[[ Exercise data open ]]

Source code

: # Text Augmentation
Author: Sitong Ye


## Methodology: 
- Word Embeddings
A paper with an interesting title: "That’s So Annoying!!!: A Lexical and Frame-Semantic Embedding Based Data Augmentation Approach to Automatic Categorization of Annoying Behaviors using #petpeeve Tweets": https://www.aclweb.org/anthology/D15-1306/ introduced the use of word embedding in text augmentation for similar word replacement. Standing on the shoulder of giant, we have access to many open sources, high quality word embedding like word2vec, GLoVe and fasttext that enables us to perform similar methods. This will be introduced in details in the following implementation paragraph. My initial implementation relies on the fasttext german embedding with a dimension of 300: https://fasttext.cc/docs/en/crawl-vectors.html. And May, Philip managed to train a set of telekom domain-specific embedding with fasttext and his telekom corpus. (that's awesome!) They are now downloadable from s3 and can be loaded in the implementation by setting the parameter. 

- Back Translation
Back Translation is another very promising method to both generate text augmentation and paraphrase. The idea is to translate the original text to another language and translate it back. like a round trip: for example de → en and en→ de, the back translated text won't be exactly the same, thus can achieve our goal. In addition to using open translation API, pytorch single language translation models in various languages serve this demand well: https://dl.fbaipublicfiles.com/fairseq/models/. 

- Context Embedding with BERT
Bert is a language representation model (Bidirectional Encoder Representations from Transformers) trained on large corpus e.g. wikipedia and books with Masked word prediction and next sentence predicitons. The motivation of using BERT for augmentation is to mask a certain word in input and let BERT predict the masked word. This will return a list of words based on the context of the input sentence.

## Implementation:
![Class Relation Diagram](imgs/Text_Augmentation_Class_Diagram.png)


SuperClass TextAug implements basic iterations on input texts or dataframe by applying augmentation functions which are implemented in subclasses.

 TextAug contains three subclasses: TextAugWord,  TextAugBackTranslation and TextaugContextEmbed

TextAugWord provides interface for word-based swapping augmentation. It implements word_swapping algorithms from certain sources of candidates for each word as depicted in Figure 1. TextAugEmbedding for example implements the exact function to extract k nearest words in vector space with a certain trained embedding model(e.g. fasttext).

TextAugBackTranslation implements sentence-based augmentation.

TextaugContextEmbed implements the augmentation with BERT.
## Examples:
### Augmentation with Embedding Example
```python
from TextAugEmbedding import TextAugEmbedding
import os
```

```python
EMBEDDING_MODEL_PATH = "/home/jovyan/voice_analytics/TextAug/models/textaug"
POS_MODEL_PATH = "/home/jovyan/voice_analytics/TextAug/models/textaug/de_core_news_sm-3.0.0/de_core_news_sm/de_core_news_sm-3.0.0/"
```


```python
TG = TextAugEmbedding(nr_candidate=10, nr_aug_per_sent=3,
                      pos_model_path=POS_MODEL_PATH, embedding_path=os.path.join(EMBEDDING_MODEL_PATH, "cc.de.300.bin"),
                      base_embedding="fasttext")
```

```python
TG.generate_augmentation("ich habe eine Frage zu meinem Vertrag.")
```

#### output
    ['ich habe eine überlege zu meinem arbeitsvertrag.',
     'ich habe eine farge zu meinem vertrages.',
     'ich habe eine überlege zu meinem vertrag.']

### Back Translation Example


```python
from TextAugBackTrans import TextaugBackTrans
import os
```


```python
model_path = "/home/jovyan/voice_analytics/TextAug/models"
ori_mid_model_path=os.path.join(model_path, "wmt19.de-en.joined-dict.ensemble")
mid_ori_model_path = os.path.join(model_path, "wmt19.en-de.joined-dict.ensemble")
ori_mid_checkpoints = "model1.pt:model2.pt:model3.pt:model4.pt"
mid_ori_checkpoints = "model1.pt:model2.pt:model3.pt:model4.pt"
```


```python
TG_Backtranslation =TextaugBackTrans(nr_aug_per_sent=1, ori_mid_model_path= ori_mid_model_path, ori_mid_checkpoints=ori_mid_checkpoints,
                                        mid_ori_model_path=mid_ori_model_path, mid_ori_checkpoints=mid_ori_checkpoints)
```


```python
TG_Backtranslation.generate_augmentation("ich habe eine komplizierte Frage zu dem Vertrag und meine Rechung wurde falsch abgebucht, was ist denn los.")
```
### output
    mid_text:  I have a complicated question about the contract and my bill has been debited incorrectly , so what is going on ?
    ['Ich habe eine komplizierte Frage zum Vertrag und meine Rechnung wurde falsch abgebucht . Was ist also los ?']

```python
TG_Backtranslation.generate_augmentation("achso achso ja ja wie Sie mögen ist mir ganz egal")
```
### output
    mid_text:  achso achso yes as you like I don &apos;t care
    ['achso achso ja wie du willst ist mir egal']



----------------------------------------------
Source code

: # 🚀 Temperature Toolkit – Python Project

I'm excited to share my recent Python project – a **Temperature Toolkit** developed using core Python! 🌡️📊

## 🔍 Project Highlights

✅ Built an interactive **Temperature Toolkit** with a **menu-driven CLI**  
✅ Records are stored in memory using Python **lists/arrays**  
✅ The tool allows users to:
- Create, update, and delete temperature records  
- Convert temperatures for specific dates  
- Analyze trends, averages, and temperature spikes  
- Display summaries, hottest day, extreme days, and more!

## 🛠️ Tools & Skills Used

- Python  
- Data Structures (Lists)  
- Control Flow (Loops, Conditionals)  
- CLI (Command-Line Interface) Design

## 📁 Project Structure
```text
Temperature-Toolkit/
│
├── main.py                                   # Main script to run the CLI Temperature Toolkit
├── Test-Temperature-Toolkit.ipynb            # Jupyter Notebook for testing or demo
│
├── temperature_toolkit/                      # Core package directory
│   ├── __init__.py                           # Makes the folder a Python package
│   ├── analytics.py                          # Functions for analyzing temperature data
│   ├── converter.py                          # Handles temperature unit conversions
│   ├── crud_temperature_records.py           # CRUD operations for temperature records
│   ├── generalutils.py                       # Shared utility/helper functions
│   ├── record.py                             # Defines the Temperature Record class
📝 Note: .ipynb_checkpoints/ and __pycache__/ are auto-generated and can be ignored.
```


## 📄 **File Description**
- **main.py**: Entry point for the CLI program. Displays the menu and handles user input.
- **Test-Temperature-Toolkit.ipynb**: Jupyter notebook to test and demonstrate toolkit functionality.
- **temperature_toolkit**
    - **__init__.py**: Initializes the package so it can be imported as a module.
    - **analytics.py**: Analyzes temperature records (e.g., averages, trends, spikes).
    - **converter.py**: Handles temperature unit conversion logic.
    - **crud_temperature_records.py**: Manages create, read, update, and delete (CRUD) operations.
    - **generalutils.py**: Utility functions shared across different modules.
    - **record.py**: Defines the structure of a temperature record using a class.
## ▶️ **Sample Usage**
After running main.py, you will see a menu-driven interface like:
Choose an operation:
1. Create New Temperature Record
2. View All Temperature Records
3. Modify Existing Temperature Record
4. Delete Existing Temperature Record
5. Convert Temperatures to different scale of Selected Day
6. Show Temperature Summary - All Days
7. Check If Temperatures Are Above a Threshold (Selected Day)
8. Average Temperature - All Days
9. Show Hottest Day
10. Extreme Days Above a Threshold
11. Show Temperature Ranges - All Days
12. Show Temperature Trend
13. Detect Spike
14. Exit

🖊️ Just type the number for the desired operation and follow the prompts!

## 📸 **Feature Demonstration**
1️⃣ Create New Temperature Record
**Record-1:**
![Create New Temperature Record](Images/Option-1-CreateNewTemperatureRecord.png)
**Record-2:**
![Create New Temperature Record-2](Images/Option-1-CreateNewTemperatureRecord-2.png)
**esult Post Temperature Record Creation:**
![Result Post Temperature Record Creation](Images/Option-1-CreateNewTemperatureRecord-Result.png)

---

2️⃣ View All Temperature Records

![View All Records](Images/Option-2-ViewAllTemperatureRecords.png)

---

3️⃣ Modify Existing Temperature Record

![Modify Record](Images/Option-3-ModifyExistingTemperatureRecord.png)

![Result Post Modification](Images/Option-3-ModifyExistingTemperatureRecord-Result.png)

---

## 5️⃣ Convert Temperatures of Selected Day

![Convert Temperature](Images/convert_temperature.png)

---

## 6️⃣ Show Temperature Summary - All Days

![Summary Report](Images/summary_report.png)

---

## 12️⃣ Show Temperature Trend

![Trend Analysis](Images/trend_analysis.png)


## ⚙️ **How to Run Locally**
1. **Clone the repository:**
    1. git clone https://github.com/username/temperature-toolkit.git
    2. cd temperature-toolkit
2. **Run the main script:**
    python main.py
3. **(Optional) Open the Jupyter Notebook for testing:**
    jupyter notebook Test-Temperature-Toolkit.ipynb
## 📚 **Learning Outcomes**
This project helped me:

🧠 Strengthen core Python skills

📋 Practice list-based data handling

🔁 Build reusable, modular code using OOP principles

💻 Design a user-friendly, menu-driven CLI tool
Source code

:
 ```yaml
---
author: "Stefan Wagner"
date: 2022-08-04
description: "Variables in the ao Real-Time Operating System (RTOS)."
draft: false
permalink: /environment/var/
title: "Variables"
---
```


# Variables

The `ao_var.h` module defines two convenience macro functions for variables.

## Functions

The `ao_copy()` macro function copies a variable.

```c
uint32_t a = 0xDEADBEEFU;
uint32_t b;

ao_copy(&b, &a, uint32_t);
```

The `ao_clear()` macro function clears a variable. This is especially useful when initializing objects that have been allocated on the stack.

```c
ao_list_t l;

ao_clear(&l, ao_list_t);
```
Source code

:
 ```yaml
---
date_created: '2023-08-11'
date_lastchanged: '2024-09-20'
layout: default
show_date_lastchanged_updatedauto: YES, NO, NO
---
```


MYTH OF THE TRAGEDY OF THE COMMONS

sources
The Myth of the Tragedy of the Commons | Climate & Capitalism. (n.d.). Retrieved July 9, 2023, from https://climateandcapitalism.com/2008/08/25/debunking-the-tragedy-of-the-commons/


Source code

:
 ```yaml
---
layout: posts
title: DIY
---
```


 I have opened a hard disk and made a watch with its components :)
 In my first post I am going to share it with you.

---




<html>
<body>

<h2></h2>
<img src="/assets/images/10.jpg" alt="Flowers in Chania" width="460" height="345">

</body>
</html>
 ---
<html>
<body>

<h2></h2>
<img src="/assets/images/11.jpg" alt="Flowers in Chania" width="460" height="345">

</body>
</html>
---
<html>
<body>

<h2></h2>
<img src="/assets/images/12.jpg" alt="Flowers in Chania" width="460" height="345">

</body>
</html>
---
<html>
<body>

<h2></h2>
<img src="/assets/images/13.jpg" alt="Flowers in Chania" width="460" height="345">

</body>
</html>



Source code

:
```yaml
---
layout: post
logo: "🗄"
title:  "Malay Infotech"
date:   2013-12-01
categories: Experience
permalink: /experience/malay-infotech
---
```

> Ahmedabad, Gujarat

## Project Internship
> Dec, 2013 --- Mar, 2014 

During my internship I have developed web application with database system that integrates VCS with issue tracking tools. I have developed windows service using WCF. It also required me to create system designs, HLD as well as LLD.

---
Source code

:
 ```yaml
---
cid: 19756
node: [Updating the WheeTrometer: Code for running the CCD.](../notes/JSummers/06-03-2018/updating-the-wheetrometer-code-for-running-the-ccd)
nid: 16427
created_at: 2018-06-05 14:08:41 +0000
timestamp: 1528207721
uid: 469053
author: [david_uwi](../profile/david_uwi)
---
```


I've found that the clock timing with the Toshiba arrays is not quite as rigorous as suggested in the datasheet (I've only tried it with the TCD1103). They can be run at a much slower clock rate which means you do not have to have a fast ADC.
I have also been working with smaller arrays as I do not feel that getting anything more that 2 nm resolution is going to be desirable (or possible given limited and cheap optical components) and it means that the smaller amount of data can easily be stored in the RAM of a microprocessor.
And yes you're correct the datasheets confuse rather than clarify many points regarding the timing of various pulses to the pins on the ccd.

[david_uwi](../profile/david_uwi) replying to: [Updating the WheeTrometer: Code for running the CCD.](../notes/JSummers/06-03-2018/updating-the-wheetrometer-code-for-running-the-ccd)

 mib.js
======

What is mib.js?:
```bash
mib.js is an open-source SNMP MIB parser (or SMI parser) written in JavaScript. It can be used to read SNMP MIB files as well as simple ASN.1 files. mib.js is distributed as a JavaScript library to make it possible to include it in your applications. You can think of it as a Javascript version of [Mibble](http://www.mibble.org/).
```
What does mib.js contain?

[[ Exercise data closed ]]

Work instruction >>
Needed here are the exact lines from the start of the material through the line that contains "- Word Embeddings", and no others.

Reply to the exercise >>
Source code

: # Text Augmentation
Author: Sitong Ye


## Methodology: 
- Word Embeddings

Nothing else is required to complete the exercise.